“Good.” Ashley nods maternally as I continue to move down the line. “I’ve invited someone else to come, too.”
When she winks, my heart sinks.
“You have to tell her,” Jonathan whispers in my ear as someone slides a stack of pancakes onto my outstretched plate.
I don’t acknowledge his comment, but I’m quietly horrified. Maybe Sullivan and I haven’t been as stealthy as we think we’ve been. Or maybe Sullivan is kissing and telling. But the second that thought enters my mind, I dismiss it. He wouldn’t.
I head to the drinks table for coffee in a Styrofoam cup and end up in a conversation with one of my former teachers about the merits of the University of Iowa and whether I think the Hawkeyes can go all the way this year. I’m not even sure if we’re talking about basketball or football (maybe baseball?), so I smile and nod, and by the time I turn around, my family is nowhere to be seen. I scan the growing crowd, and to my utter panic watch as Law takes a seat next to Franklin Tate. Reb is reaching out her hand to Franklin’s wife, Annabelle, clearly oblivious to how rigid Jonathan has gone beside her. From thirty feet away I can sense his discomfort like a crackle in the air.
What choice do I have? To sit apart from my family would draw unwanted attention, and I can’t think of a single logical reason to do so. I walk slowly toward the table where the Tates and Bakers have cozied up, hoping that I’ll catch sight of a former classmate or someone who might entice me to join them. There’s no one. Even worse, by the time I arrive, there’s only one spot available at the entire table, and it’s next to Sullivan.
I take my spot gingerly, sliding onto the bench as if I’m mounting a green-broke horse instead of sitting down to a breakfast of pancakes and bacon. Surely Sullivan can feel my hesitation, but instead of scooting over, he remains exactly where he is, so I have no choice but to sit with my hip pressed against his. Even touching him in such a discreet way is comforting, and I let out a quiet, ragged breath. Maybe this won’t be as bad as I’m expecting. I actually feel like I can draw strength from Sullivan’s presence. I would lay my head on his shoulder if I could.
“I don’t think we’ve officially met,” Dalton Tate says, reaching across the table to shake my hand.
“We haven’t. I’m June Baker.” I put my hand in his and try not to wince when he squeezes it tight. He looks a lot like Sullivan, though his hair is much darker and shorter, and he weighs a good twenty pounds more. I’m probably reading into things, but he has a cruel look about him, or maybe he’s just serious. He doesn’t smile at me to soften his automatic greeting.

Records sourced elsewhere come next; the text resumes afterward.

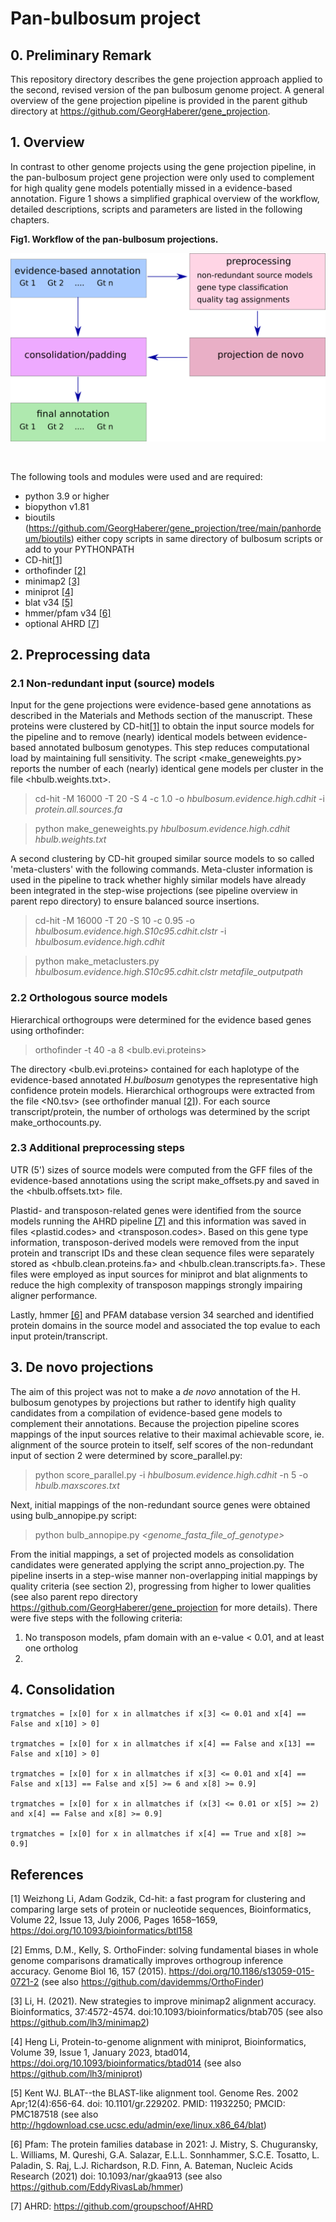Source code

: # Pan-bulbosum project

## 0. Preliminary Remark

  This repository directory describes the gene projection approach applied to the second, revised version of the pan bulbosum genome project. A general overview of the gene projection pipeline is provided in the parent github directory at https://github.com/GeorgHaberer/gene_projection.

## 1. Overview

  In contrast to other genome projects using the gene projection pipeline, in the pan-bulbosum project gene projection were only used to complement for high quality gene models potentially missed in a evidence-based annotation. Figure 1 shows a simplified graphical overview of the workflow, detailed descriptions, scripts and parameters are listed in the following chapters.

  **Fig1. Workflow of the pan-bulbosum projections.**
<p align="center">
  <img src="/images/workflow_scheme.png" width="600">
</p>

<p>
  <br />
</p>

The following tools and modules were used and are required:
- python 3.9 or higher
- biopython v1.81
- bioutils (https://github.com/GeorgHaberer/gene_projection/tree/main/panhordeum/bioutils) either copy scripts in same directory of bulbosum scripts or add to your PYTHONPATH
- CD-hit[[1]](#1)
- orthofinder [[2]](#2)
- minimap2 [[3]](#3)
- miniprot [[4]](#4)
- blat v34 [[5]](#5)
- hmmer/pfam v34 [[6]](#6)
- optional AHRD [[7]](#7)


## 2. Preprocessing data

### 2.1 Non-redundant input (source) models

  Input for the gene projections were evidence-based gene annotations as described in the Materials and Methods section of the manuscript. These proteins were clustered by CD-hit[[1]](#1) to obtain the input source models for the pipeline and to remove (nearly) identical models between evidence-based annotated bulbosum genotypes. This step reduces computational load by maintaining full sensitivity. The script <make_geneweights.py> reports the number of each (nearly) identical gene models per cluster in the file <hbulb.weights.txt>.

> cd-hit -M 16000 -T 20 -S 4 -c 1.0 -o _hbulbosum.evidence.high.cdhit_ -i _protein.all.sources.fa_

> python make_geneweights.py _hbulbosum.evidence.high.cdhit_ _hbulb.weights.txt_

  A second clustering by CD-hit grouped similar source models to so called 'meta-clusters' with the following commands. Meta-cluster information is used in the pipeline to track whether highly similar models have already been integrated in the step-wise projections (see pipeline overview in parent repo directory) to ensure balanced source insertions.

> cd-hit -M 16000 -T 20 -S 10 -c 0.95 -o _hbulbosum.evidence.high.S10c95.cdhit.clstr_ -i _hbulbosum.evidence.high.cdhit_

> python make_metaclusters.py _hbulbosum.evidence.high.S10c95.cdhit.clstr_ _metafile_outputpath_
  
### 2.2 Orthologous source models

  Hierarchical orthogroups were determined for the evidence based genes using orthofinder:

> orthofinder -t 40 -a 8 <bulb.evi.proteins>

  The directory <bulb.evi.proteins> contained for each haplotype of the evidence-based annotated _H.bulbosum_ genotypes the representative high confidence protein models. Hierarchical orthogroups were extracted from the file <N0.tsv> (see orthofinder manual [[2]](#2)). For each source transcript/protein, the number of orthologs was determined by the script make_orthocounts.py.

### 2.3 Additional preprocessing steps

  UTR (5') sizes of source models were computed from the GFF files of the evidence-based annotations using the script make_offsets.py and saved in the <hbulb.offsets.txt> file.
  
  Plastid- and transposon-related genes were identified from the source models running the AHRD pipeline [[7]](#7) and this information was saved in files <plastid.codes> and <transposon.codes>. Based on this gene type information, transposon-derived models were removed from the input protein and transcript IDs and these clean sequence files were separately stored as <hbulb.clean.proteins.fa> and <hbulb.clean.transcripts.fa>. These files were employed as input sources for miniprot and blat alignments to reduce the high complexity of transposon mappings strongly impairing aligner performance.

  Lastly, hmmer [[6]](#6) and PFAM database version 34 searched and identified protein domains in the source model and associated the top evalue to each input protein/transcript.


## 3. De novo projections

  The aim of this project was not to make a _de novo_ annotation of the H. bulbosum genotypes by projections but rather to identify high quality candidates from a compilation of evidence-based gene models to complement their annotations. Because the projection pipeline scores mappings of the input sources relative to their maximal achievable score, ie. alignment of the source protein to itself, self scores of the non-redundant input of section 2 were determined by score_parallel.py:

> python score_parallel.py -i _hbulbosum.evidence.high.cdhit_ -n 5 -o _hbulb.maxscores.txt_
>

  Next, initial mappings of the non-redundant source genes were obtained using bulb_annopipe.py script:

> python bulb_annopipe.py _<genotype>_ _<genome_fasta_file_of_genotype>_
>

  From the initial mappings, a set of projected models as consolidation candidates were generated applying the script anno_projection.py. The pipeline inserts in a step-wise manner non-overlapping initial mappings by quality criteria (see section 2), progressing from higher to lower qualities (see also parent repo directory https://github.com/GeorgHaberer/gene_projection for more details). There were five steps with the following criteria:
  1. No transposon models, pfam domain with an e-value < 0.01, and at least one ortholog
  2. 



## 4. Consolidation




    trgmatches = [x[0] for x in allmatches if x[3] <= 0.01 and x[4] == False and x[10] > 0]
    
    trgmatches = [x[0] for x in allmatches if x[4] == False and x[13] == False and x[10] > 0]
    
    trgmatches = [x[0] for x in allmatches if x[3] <= 0.01 and x[4] == False and x[13] == False and x[5] >= 6 and x[8] >= 0.9]
    
    trgmatches = [x[0] for x in allmatches if (x[3] <= 0.01 or x[5] >= 2) and x[4] == False and x[8] >= 0.9]
    
    trgmatches = [x[0] for x in allmatches if x[4] == True and x[8] >= 0.9]
    



## References

<a id="1">[1]</a> 
Weizhong Li, Adam Godzik, Cd-hit: a fast program for clustering and comparing large sets of protein or nucleotide sequences, Bioinformatics, Volume 22, Issue 13, July 2006, Pages 1658–1659, https://doi.org/10.1093/bioinformatics/btl158

<a id="2">[2]</a>
Emms, D.M., Kelly, S. OrthoFinder: solving fundamental biases in whole genome comparisons dramatically improves orthogroup inference accuracy. Genome Biol 16, 157 (2015). https://doi.org/10.1186/s13059-015-0721-2
(see also https://github.com/davidemms/OrthoFinder)

<a id="3">[3]</a>
Li, H. (2021). New strategies to improve minimap2 alignment accuracy. Bioinformatics, 37:4572-4574. doi:10.1093/bioinformatics/btab705
(see also https://github.com/lh3/minimap2)

<a id="4">[4]</a>
Heng Li, Protein-to-genome alignment with miniprot, Bioinformatics, Volume 39, Issue 1, January 2023, btad014, https://doi.org/10.1093/bioinformatics/btad014
(see also https://github.com/lh3/miniprot)

<a id="5">[5]</a>
Kent WJ. BLAT--the BLAST-like alignment tool. Genome Res. 2002 Apr;12(4):656-64. doi: 10.1101/gr.229202. PMID: 11932250; PMCID: PMC187518
(see also http://hgdownload.cse.ucsc.edu/admin/exe/linux.x86_64/blat)

<a id="6">[6]</a>
Pfam: The protein families database in 2021: J. Mistry, S. Chuguransky, L. Williams, M. Qureshi, G.A. Salazar, E.L.L. Sonnhammer, S.C.E. Tosatto, L. Paladin, S. Raj, L.J. Richardson, R.D. Finn, A. Bateman, Nucleic Acids Research (2021) doi: 10.1093/nar/gkaa913
(see also https://github.com/EddyRivasLab/hmmer)

<a id="7">[7]</a>
AHRD: https://github.com/groupschoof/AHRD




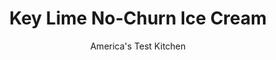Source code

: ---
layout: ../../layouts/MarkdownPostLayout.astro
title: Key Lime No-Churn Ice Cream
author: America's Test Kitchen
pubDate: 2023-03-15
description: "With help from an heirloom recipe, we made a no-churn ice cream that made us melt."
image_url: https://res.cloudinary.com/hksqkdlah/image/upload/ar_1:1,c_fill,dpr_2.0,f_auto,fl_lossy.progressive.strip_profile,g_faces:auto,q_auto:low,w_344/SFS_Key-Lime-Ice-Cream_001_dxh9w2
tags: ["Desserts or Baked Goods","Frozen Desserts","Fruit Desserts"]
calories: 3231
protein: 3
carbohydrates: 32
fats: 
fiber: 
ingredients: ["2 cups, heavy cream, chilled","1 cup, sweetened condensed milk","1/2 cup, frozen limeade concentrate, thawed","1/4 cup, buttermilk","1/4 cup, light corn syrup","2 tablespoons, sugar","1/4 teaspoon, table salt","1/2 cup coarsely chopped, graham crackers"]
serves: 10
time: "15 minutes, plus 6 hours freezing"
instructions: ["Process cream in blender until soft peaks form, 20 to 30 seconds. Scrape down sides of blender jar and continue to process until stiff peaks form, about 10 seconds longer. Using rubber spatula, stir in condensed milk, limeade concentrate, buttermilk, corn syrup, sugar, and salt. Process until thoroughly combined, about 20 seconds, scraping down sides of blender jar as needed.","Pour cream mixture into 8½ by 4½-inch loaf pan. Gently stir in graham crackers. Press plastic wrap flush against surface of cream mixture. Freeze until firm, at least 6 hours. Serve."]
nutrition: ["166 mg Potassium","120 mg Phosphorus","129 mg Calcium","13 mg Magnesium","151 mg Sodium","20 g Fat","5 g Monounsaturated","1 mg Vitamin C","75 mg Cholesterol","12 g Saturated","3 µg Folic acid","6 µg Folate (food)","29 g Sugars","2 µg Vitamin K","54 g Water","32 g Carbs","11 µg Folate equivalent (total)","3 g Protein","219 µg Vitamin A","323 kcal Energy","9 g Sugars, added","3231 calories"]
notes: "The cream mixture freezes more quickly in a loaf pan than in a taller, narrower container. If you don’t have a loaf pan, use an 8-inch square baking pan."
---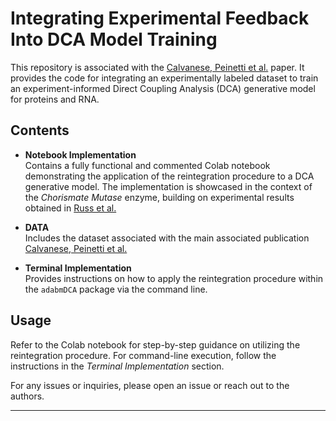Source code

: # **Integrating Experimental Feedback Into DCA Model Training**

This repository is associated with the [Calvanese, Peinetti et al.](https://void) paper. It provides the code for integrating an experimentally labeled dataset to train an experiment-informed Direct Coupling Analysis (DCA) generative model for proteins and RNA.

## **Contents**

- **Notebook Implementation**  
  Contains a fully functional and commented Colab notebook demonstrating the application of the reintegration procedure to a DCA generative model. The implementation is showcased in the context of the *Chorismate Mutase* enzyme, building on experimental results obtained in [Russ et al.](https://www.science.org/doi/10.1126/science.aba3304)

- **DATA**  
  Includes the dataset associated with the main associated publication [Calvanese, Peinetti et al.](https://void)

- **Terminal Implementation**  
  Provides instructions on how to apply the reintegration procedure within the `adabmDCA` package via the command line.

## **Usage**
Refer to the Colab notebook for step-by-step guidance on utilizing the reintegration procedure. For command-line execution, follow the instructions in the *Terminal Implementation* section.

For any issues or inquiries, please open an issue or reach out to the authors.

---
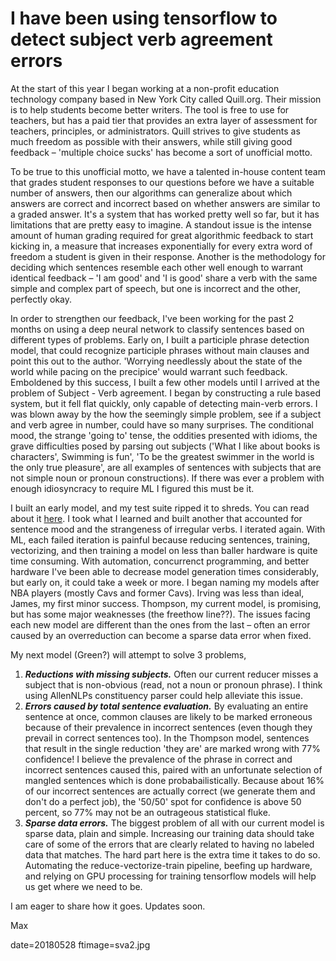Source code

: 
# I have been using tensorflow to detect subject verb agreement errors 


At the start of this year I began working at a non-profit education technology
company based in New York City called Quill.org. Their mission is to help
students become better writers.  The tool is free to use for teachers, but has a
paid tier that provides an extra layer of assessment for teachers, principles,
or administrators. Quill strives to give students as much freedom as possible
with their answers, while still giving good feedback – 'multiple choice sucks'
has become a sort of unofficial motto.

To be true to this unofficial motto, we have a talented in-house content team
that grades student responses to our questions before we have a suitable number
of answers, then our algorithms can generalize about which answers are correct
and incorrect based on whether answers are similar to a graded answer. It's a
system that has worked pretty well so far, but it has limitations that are
pretty easy to imagine. A standout issue is the intense amount of human grading
required for great algorithmic feedback to start kicking in, a measure that
increases exponentially for every extra word of freedom a student is given in
their response. Another is the methodology for deciding which sentences resemble
each other well enough to warrant identical feedback – 'I am good' and 'I is
good' share a verb with the same simple and complex part of speech, but one is
incorrect and the other, perfectly okay.

In order to strengthen our feedback, I've been working for the past 2 months on
using a deep neural network to classify sentences based on different types of
problems.  Early on, I built a participle phrase detection model, that could
recognize participle phrases without main clauses and point this out to the
author. 'Worrying needlessly about the state of the world while
pacing on the precipice' would warrant such feedback. Emboldened by this
success, I built a few other models until I arrived at the problem of Subject -
Verb agreement. I began by constructing a rule based system, but it fell flat
quickly, only capable of detecting main-verb errors.  I was blown away by the
how the seemingly simple problem, see if a subject and verb agree in number,
could have so many surprises. The conditional mood, the strange 'going to'
tense, the oddities presented with idioms, the grave difficulties posed by
parsing out subjects ('What I like about books is characters', Swimming is fun',
'To be the greatest swimmer in the world is the only true pleasure', are all
examples of sentences with subjects that are not simple noun or pronoun
constructions).  If there was ever a problem with enough idiosyncracy to require
ML I figured this must be it.

I built an early model, and my test suite ripped it to shreds.  You can read
about it [here](why-our-sva-model-sucks.html). I took what I learned and built
another that accounted for sentence mood and the strangeness of irregular verbs.
I iterated again.  With ML, each failed iteration is painful because reducing
sentences, training, vectorizing, and then training a model on less than baller
hardware is quite time consuming. With automation, concurrenct programming, and
better hardware I've been able to decrease model generation times considerably,
but early on, it could take a week or more.  I began naming my models after NBA
players (mostly Cavs and former Cavs). Irving was less than ideal, James, my first
minor success.  Thompson, my current model, is promising, but has some major
weaknesses (the freethow line??). The issues facing each new model are different
than the ones from the last – often an error caused by an overreduction can
become a sparse data error when fixed.

My next model (Green?) will attempt to solve 3 problems,

1. ***Reductions with missing subjects.*** Often our current reducer misses a
   subject that is non-obvious (read, not a noun or pronoun phrase). I think
   using AllenNLPs constituency parser could help alleviate this issue.
2. ***Errors caused by total sentence evaluation.*** By evaluating an entire
   sentence at once, common clauses are likely to be marked erroneous because of
   their prevalence in incorrect sentences (even though they prevail in correct
   sentences too). In the Thompson model, sentences that result in the single
   reduction 'they are' are marked wrong with 77% confidence! I believe the
   prevalence of the phrase in correct and incorrect sentences caused this,
   paired with an unfortunate selection of mangled sentences which is done
   probabailistically. Because about 16% of our incorrect sentences are actually
   correct (we generate them and don't do a perfect job), the '50/50' spot for
   confidence is above 50 percent, so 77% may not be an outrageous statistical
   fluke.
3. ***Sparse data errors.*** The biggest problem of all with our current model
   is sparse data, plain and simple. Increasing our training data should take
   care of some of the errors that are clearly related to having no labeled data
   that matches. The hard part here is the extra time it takes to do so.
   Automating the reduce-vectorize-train pipeline, beefing up hardware, and
   relying on GPU processing for training tensorflow models will help us get
   where we need to be.

I am eager to share how it goes.
Updates soon.


Max

date=20180528
ftimage=sva2.jpg
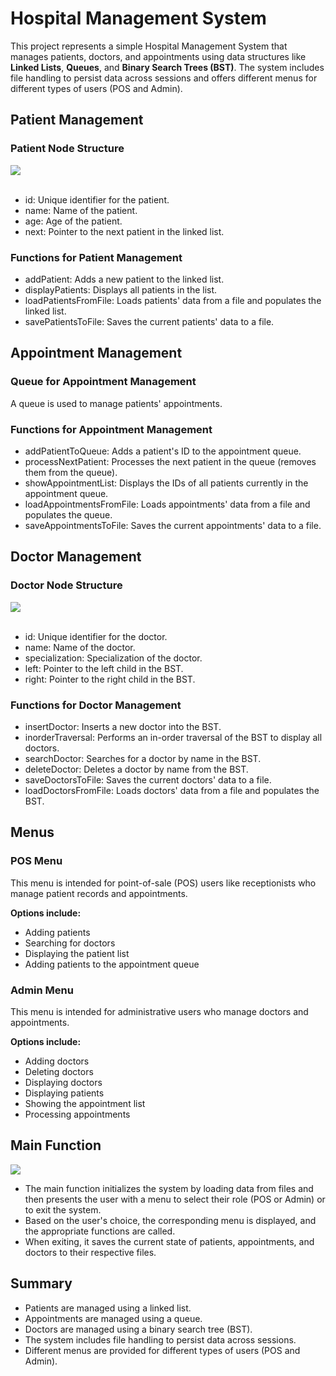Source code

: # Hospital Management System

This project represents a simple Hospital Management System that manages patients, doctors, and appointments using data structures like **Linked Lists**, **Queues**, and **Binary Search Trees (BST)**. The system includes file handling to persist data across sessions and offers different menus for different types of users (POS and Admin).

## Patient Management<br>
### Patient Node Structure
<img src="https://github.com/user-attachments/assets/8299ab89-a68a-4039-bc30-32a61707f833"><br><br>

- id: Unique identifier for the patient.
- name: Name of the patient.
- age: Age of the patient.
- next: Pointer to the next patient in the linked list.

### Functions for Patient Management

 - addPatient: Adds a new patient to the linked list.
 - displayPatients: Displays all patients in the list.
 - loadPatientsFromFile: Loads patients' data from a file and populates the linked list.
 - savePatientsToFile: Saves the current patients' data to a file.

## Appointment Management
### Queue for Appointment Management

A queue is used to manage patients' appointments.
### Functions for Appointment Management

- addPatientToQueue: Adds a patient's ID to the appointment queue.
- processNextPatient: Processes the next patient in the queue (removes them from the queue).
- showAppointmentList: Displays the IDs of all patients currently in the appointment queue.
- loadAppointmentsFromFile: Loads appointments' data from a file and populates the queue.
- saveAppointmentsToFile: Saves the current appointments' data to a file.

## Doctor Management
### Doctor Node Structure
<img src="https://github.com/user-attachments/assets/d03df059-44d7-46bc-ba2d-11ee30013468"><br><br>

* id: Unique identifier for the doctor.
* name: Name of the doctor.
* specialization: Specialization of the doctor.
* left: Pointer to the left child in the BST.
* right: Pointer to the right child in the BST.

### Functions for Doctor Management

* insertDoctor: Inserts a new doctor into the BST.
* inorderTraversal: Performs an in-order traversal of the BST to display all doctors.
* searchDoctor: Searches for a doctor by name in the BST.
* deleteDoctor: Deletes a doctor by name from the BST.
* saveDoctorsToFile: Saves the current doctors' data to a file.
* loadDoctorsFromFile: Loads doctors' data from a file and populates the BST.

## Menus
### POS Menu

This menu is intended for point-of-sale (POS) users like receptionists who manage patient records and appointments.

**Options include:**

* Adding patients
* Searching for doctors
* Displaying the patient list
* Adding patients to the appointment queue

### Admin Menu

This menu is intended for administrative users who manage doctors and appointments.

**Options include:**

* Adding doctors
* Deleting doctors
* Displaying doctors
* Displaying patients
* Showing the appointment list
* Processing appointments
  
## Main Function
<img src="https://github.com/user-attachments/assets/57cdaaa6-c123-4ffb-8bb2-c20ee70870f7"><br>

* The main function initializes the system by loading data from files and then presents the user with a menu to select their role (POS or Admin) or to exit the system.
* Based on the user's choice, the corresponding menu is displayed, and the appropriate functions are called.
* When exiting, it saves the current state of patients, appointments, and doctors to their respective files.

## Summary

* Patients are managed using a linked list.
* Appointments are managed using a queue.
* Doctors are managed using a binary search tree (BST).
* The system includes file handling to persist data across sessions.
* Different menus are provided for different types of users (POS and Admin).
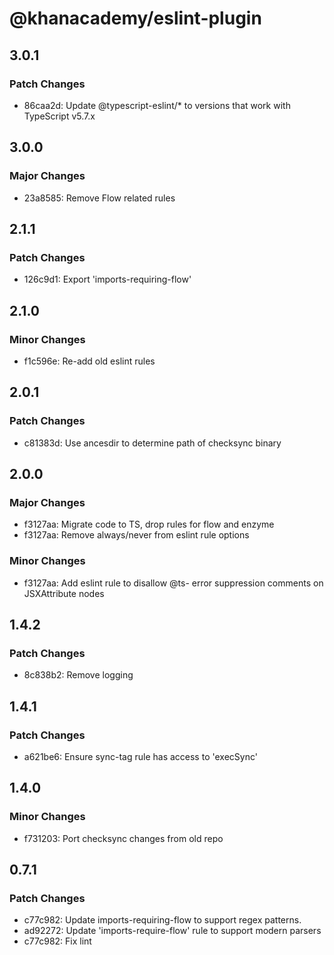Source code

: # @khanacademy/eslint-plugin

## 3.0.1

### Patch Changes

-   86caa2d: Update @typescript-eslint/\* to versions that work with TypeScript v5.7.x

## 3.0.0

### Major Changes

-   23a8585: Remove Flow related rules

## 2.1.1

### Patch Changes

-   126c9d1: Export 'imports-requiring-flow'

## 2.1.0

### Minor Changes

-   f1c596e: Re-add old eslint rules

## 2.0.1

### Patch Changes

-   c81383d: Use ancesdir to determine path of checksync binary

## 2.0.0

### Major Changes

-   f3127aa: Migrate code to TS, drop rules for flow and enzyme
-   f3127aa: Remove always/never from eslint rule options

### Minor Changes

-   f3127aa: Add eslint rule to disallow @ts- error suppression comments on JSXAttribute nodes

## 1.4.2

### Patch Changes

-   8c838b2: Remove logging

## 1.4.1

### Patch Changes

-   a621be6: Ensure sync-tag rule has access to 'execSync'

## 1.4.0

### Minor Changes

-   f731203: Port checksync changes from old repo

## 0.7.1

### Patch Changes

-   c77c982: Update imports-requiring-flow to support regex patterns.
-   ad92272: Update 'imports-require-flow' rule to support modern parsers
-   c77c982: Fix lint
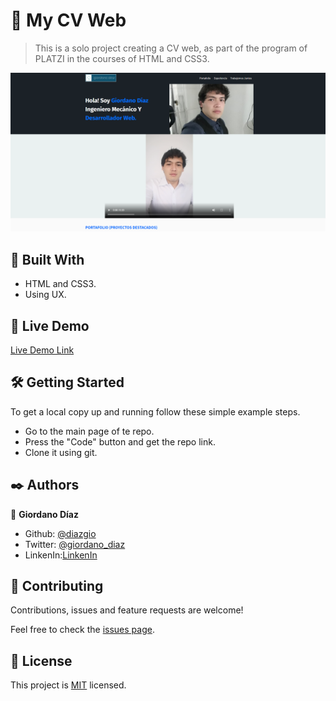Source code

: #  🧐 My CV Web

> This is a solo project creating a CV web, as part of the program of PLATZI in the courses of HTML and CSS3.

![screenshot](./imagenes/screen-shot.PNG)


## 🔧 Built With

- HTML and CSS3.
- Using UX.

## 🔴 Live Demo

[Live Demo Link](https://diazgio.github.io/My_Cv_web/)


## 🛠 Getting Started

To get a local copy up and running follow these simple example steps.

- Go to the main page of te repo.
- Press the "Code" button and get the repo link.
- Clone it using git.

## ✒️ Authors

👤 **Giordano Díaz**

- Github: [@diazgio](https://github.com/diazgio)
- Twitter: [@giordano_diaz](https://twitter.com/giordano_diaz)
- LinkenIn:[LinkenIn](www.linkedin.com/in/Giordano-Diaz)

## 🤝 Contributing

Contributions, issues and feature requests are welcome!

Feel free to check the [issues page](issues/).

## 📝 License

This project is [MIT](lic.url) licensed.
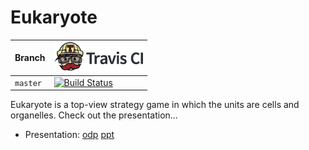# Eukaryote

Branch|[![Travis CI logo](pics/TravisCI.png)](https://travis-ci.org)
---|---
`master`|[![Build Status](https://travis-ci.org/richelbilderbeek/Eukaryote.svg?branch=master)](https://travis-ci.org/richelbilderbeek/Eukaryote)

Eukaryote is a top-view strategy game in which the units are cells and organelles. Check out the presentation...

 * Presentation: [odp](GameEukaryote.odp) [ppt](GameEukaryote.ppt)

“Oh, I know who you are.” Dalton lets go of my hand and returns to the pancakes he was shoveling in when I sat down. “Jonathan doesn’t really talk about you, but I know who you are.”
Jonathan is across the table, sandwiched in between Law and Wyatt, and I can’t stop myself from glaring at him for just a second. I wish it didn’t, but it hurts to know that he doesn’t talk about me—even to the Tates. I catch myself almost immediately and focus instead on the strips of bacon that are crisscrossing my pancakes, but not soon enough.
Dalton hoots. “I like a good sibling rivalry. She could kill with that look, man.”
“Stop it,” Annabelle tells her son. “Leave her alone.” To me, she says: “I’m Annabelle, you can call me Anna. I invited your family to join us because we have so enjoyed getting to know Jonathan.”
Her comment stings, but she can’t possibly know that, and we shake hands across Sullivan and Reb. Anna fixes me with a direct, appraising look, and I feel like I’m on trial. Her tone is cordial enough, but this is not a woman I would like to cross, and I let go of her rough hand as soon as I can without appearing rude.
Soon we settle into eating and chatting, almost as if we’re good neighbors and friends casually enjoying a Fourth of July community breakfast together. But there’s tension in the air, a sense that not everything is as it should be between the nine people crowded around the picnic table.
Anna Tate clearly knows my brother better than I would like her to, and she leans across the pinwheel centerpiece a couple of times to say something to him that demonstrates their familiarity. Dalton acts like he and Jonathan are best friends, and Wyatt has a strange habit of slapping him on the back at regular intervals.
Jonathan’s not the blushing sort, but I can tell that it makes him feel awkward to be included among the Tates as if he’s practically a family member. It’s making Law crazy, too. When we were young and still begged Law and Reb for a boat, a vacation to Disney World, a bigger house, he used to shut down our requests with the same tired line: “Do I look like Franklin Tate to you?” It was meant to remind us that our parents weren’t made of money, but there was an edge to his reminder, too. We understood by that one line and the way he delivered it that Law didn’t want to be Franklin Tate. And the reason behind that always seemed mysterious—and slightly ominous.